De juiste schrijfstijl van een scriptie


Algemene opmerking
Een scriptie is een zakelijk document. Het moet zo geschreven zijn dat het voor lezers binnen en buiten de organisatie én voor mensen van de opleiding professioneel overkomt. Probeer vooral de ik-vorm te voorkomen. Taalgebruik zoals Ik ben geholpen door .. .. of  Ik vond het lastig om .... schrijf je voor familie en vrienden. Verander dergelijke zinnen in  ...Het onderzoek is uitgevoerd met behulp van ....   .. Het was moeilijk om ..... In het voorwoord en in de reflectie is het gepast om meer persoonlijke taal en de ik-vorm te gebruiken. Vermijd om dezelfde reden WIJ / ONS als je het over jezelf hebt of je medeonderzoekster. (uitonderingen : Hoofdstuk Voorwoord (dit is juist WEL persoonlijk) en Reflecties (dit is juist WEL persoonlijk, je leermomenten).

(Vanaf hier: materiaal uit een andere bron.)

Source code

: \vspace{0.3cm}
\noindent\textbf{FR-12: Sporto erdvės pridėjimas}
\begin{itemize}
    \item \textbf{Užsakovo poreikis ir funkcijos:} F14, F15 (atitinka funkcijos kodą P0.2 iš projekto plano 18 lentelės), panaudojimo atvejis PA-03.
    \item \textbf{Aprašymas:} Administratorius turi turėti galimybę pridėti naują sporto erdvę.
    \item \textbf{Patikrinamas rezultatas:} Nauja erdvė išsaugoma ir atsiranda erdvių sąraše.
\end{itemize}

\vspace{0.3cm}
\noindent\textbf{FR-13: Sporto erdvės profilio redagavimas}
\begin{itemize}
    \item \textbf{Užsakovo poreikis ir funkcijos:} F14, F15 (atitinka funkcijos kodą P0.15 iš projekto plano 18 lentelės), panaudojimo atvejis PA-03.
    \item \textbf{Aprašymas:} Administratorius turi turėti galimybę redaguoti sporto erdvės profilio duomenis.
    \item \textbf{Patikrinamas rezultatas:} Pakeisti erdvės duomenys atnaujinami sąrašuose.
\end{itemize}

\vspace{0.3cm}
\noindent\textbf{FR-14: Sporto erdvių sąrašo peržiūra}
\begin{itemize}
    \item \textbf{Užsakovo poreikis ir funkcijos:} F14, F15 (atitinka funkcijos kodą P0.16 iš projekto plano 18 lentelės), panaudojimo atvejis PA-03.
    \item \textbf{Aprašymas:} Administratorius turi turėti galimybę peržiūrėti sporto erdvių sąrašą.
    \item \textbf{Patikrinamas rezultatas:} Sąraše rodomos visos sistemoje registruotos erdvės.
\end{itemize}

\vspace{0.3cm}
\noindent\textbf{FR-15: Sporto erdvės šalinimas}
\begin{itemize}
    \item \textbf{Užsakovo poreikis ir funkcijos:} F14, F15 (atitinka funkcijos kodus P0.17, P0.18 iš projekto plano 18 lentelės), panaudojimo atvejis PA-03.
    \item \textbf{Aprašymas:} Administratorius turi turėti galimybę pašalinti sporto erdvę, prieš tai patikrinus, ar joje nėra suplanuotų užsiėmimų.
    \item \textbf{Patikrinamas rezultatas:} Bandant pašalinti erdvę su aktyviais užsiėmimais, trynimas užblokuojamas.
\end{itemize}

Het voorwoord is de plaats waar je de verbinding uitlegt tussen jou, je studie, de opleiding en het onderwerp. Verbinden houdt ook in dat je mensen bedankt en je gevoelens over het onderzoek uitspreekt. In dit hoofdstuk schrijf je bijvoorbeeld Ik wil op deze plaats...bedanken voor ....  Ik vond het een leuk onderzoek .... Je kunt afsluiten met Ik wens u veel leesplezier.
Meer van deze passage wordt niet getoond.